Nothing but the lines from the one containing "showonlyimage = true" through the last line of the records below should be copied, exactly and without pictures.

(Records contained in a dataset)

********************

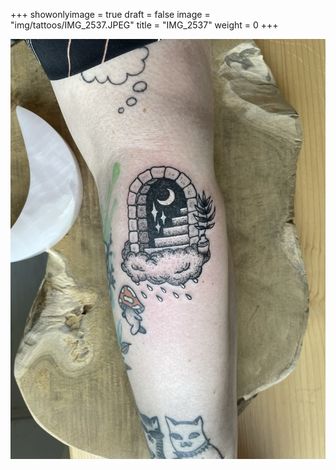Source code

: +++
showonlyimage = true
draft = false
image = "img/tattoos/IMG_2537.JPEG"
title = "IMG_2537"
weight = 0
+++

![image](/img/tattoos/IMG_2537.JPEG)
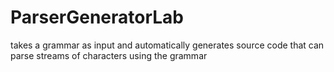 # ParserGeneratorLab
 takes a grammar as input and automatically generates source code that can parse streams of characters using the grammar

********************

## Solution to this problem
showonlyimage = true
draft = false
image = "img/tattoos/IMG_2537.JPEG"
title = "IMG_2537"
weight = 0
+++

![image](/img/tattoos/IMG_2537.JPEG)
 # ParserGeneratorLab
 takes a grammar as input and automatically generates source code that can parse streams of characters using the grammar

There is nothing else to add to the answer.